Provided data
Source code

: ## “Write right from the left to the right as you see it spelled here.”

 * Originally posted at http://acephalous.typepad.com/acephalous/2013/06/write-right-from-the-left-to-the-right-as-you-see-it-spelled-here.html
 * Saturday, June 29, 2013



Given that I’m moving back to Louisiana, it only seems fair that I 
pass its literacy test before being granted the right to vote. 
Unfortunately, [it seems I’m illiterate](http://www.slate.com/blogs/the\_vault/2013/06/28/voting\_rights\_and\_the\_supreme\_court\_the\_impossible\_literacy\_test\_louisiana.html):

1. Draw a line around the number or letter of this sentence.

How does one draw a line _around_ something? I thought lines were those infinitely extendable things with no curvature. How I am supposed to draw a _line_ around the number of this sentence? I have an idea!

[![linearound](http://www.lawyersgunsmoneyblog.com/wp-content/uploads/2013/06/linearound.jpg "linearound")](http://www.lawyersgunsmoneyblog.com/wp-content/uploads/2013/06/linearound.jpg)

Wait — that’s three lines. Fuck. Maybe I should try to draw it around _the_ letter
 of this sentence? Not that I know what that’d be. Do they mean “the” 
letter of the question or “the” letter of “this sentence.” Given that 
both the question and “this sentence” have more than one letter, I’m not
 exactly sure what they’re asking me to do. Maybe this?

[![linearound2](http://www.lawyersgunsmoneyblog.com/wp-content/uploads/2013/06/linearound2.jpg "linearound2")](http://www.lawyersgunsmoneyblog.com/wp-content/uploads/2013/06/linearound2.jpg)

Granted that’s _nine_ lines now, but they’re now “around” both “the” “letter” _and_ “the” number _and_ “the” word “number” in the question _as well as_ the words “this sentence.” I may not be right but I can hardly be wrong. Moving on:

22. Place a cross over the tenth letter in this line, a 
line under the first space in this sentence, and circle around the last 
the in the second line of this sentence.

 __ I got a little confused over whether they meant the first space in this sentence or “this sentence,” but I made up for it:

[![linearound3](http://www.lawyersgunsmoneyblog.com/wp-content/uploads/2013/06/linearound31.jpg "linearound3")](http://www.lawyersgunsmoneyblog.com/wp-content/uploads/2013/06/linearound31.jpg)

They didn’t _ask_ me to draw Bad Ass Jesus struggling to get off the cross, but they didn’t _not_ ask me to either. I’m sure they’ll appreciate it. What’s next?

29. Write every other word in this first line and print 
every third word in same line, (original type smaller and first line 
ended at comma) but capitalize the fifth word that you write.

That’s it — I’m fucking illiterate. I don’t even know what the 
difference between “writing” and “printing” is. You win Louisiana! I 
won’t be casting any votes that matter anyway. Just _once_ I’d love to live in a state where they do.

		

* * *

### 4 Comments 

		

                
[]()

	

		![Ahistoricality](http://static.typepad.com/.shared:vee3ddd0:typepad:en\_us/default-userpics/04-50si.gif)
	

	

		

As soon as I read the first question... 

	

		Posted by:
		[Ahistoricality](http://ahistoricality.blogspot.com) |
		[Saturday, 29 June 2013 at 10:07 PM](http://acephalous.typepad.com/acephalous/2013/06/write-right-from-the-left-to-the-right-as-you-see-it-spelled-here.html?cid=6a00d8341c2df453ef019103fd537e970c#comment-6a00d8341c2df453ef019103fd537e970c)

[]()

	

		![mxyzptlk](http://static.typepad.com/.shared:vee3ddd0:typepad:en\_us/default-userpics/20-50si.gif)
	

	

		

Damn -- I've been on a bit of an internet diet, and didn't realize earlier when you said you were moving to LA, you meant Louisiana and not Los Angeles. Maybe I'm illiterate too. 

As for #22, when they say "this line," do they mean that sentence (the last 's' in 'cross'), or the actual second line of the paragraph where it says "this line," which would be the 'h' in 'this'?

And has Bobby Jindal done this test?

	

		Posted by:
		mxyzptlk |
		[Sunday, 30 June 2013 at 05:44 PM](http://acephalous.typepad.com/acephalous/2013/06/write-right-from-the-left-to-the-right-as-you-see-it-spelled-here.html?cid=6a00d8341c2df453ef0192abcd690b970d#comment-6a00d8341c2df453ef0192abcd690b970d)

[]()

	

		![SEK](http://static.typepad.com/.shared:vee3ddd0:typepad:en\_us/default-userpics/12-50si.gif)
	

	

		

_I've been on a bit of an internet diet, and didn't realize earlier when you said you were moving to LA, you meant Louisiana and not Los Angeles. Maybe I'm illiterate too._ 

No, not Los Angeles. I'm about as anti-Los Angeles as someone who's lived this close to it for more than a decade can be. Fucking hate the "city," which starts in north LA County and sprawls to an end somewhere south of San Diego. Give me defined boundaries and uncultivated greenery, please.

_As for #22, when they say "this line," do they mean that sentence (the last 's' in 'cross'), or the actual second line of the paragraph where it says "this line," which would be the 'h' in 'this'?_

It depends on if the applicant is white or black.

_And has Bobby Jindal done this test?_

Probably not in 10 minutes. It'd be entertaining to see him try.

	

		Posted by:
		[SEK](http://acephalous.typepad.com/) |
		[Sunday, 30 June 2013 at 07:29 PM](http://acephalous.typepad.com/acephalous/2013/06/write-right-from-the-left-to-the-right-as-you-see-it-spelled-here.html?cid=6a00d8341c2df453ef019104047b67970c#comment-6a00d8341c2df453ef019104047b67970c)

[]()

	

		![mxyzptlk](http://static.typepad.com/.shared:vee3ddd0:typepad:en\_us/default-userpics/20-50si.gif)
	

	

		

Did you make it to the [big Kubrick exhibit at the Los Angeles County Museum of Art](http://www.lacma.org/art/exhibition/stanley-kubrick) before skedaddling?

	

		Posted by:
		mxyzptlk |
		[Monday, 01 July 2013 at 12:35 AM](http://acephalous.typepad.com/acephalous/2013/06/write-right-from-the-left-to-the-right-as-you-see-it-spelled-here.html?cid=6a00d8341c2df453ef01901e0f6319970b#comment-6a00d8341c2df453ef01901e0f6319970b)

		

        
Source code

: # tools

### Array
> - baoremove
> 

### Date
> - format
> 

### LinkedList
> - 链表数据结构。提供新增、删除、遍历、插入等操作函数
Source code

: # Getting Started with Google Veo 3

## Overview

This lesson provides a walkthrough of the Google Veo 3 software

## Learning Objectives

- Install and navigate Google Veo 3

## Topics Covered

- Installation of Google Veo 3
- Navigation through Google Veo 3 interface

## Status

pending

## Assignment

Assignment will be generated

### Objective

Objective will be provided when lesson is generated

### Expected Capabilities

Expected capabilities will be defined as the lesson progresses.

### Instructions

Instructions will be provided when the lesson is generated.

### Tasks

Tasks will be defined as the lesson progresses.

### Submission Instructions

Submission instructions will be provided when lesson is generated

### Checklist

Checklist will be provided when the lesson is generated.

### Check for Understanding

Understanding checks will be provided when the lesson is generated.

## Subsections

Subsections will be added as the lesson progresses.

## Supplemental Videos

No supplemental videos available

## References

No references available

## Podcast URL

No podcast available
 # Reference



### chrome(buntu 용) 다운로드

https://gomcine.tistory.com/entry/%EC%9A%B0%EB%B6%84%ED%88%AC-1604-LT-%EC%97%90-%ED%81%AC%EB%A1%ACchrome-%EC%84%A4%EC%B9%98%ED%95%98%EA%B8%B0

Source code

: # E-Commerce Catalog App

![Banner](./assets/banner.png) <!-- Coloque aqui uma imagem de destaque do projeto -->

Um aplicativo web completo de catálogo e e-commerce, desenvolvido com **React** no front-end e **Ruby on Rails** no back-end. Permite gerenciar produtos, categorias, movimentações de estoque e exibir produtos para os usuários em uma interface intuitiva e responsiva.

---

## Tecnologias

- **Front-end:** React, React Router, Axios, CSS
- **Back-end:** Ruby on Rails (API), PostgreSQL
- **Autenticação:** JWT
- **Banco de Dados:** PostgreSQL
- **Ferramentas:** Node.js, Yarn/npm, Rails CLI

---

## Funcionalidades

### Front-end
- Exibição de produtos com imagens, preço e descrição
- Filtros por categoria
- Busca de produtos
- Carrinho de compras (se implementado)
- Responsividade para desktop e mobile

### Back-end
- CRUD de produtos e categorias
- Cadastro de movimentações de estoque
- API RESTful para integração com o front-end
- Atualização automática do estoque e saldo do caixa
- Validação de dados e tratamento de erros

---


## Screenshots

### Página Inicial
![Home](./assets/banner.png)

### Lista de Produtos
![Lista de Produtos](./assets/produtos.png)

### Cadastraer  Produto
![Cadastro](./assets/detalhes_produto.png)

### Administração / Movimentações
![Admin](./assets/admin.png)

Assignment
From the records above, retype only the lines starting at the line that contains "As soon as I read the first question..." and ending at the line that contains "Damn -- I've", both included.

Written solution
As soon as I read the first question... 

	

		Posted by:
		[Ahistoricality](http://ahistoricality.blogspot.com) |
		[Saturday, 29 June 2013 at 10:07 PM](http://acephalous.typepad.com/acephalous/2013/06/write-right-from-the-left-to-the-right-as-you-see-it-spelled-here.html?cid=6a00d8341c2df453ef019103fd537e970c#comment-6a00d8341c2df453ef019103fd537e970c)

[]()

	

		![mxyzptlk](http://static.typepad.com/.shared:vee3ddd0:typepad:en\_us/default-userpics/20-50si.gif)
	

	

		

Damn -- I've been on a bit of an internet diet, and didn't realize earlier when you said you were moving to LA, you meant Louisiana and not Los Angeles. Maybe I'm illiterate too. 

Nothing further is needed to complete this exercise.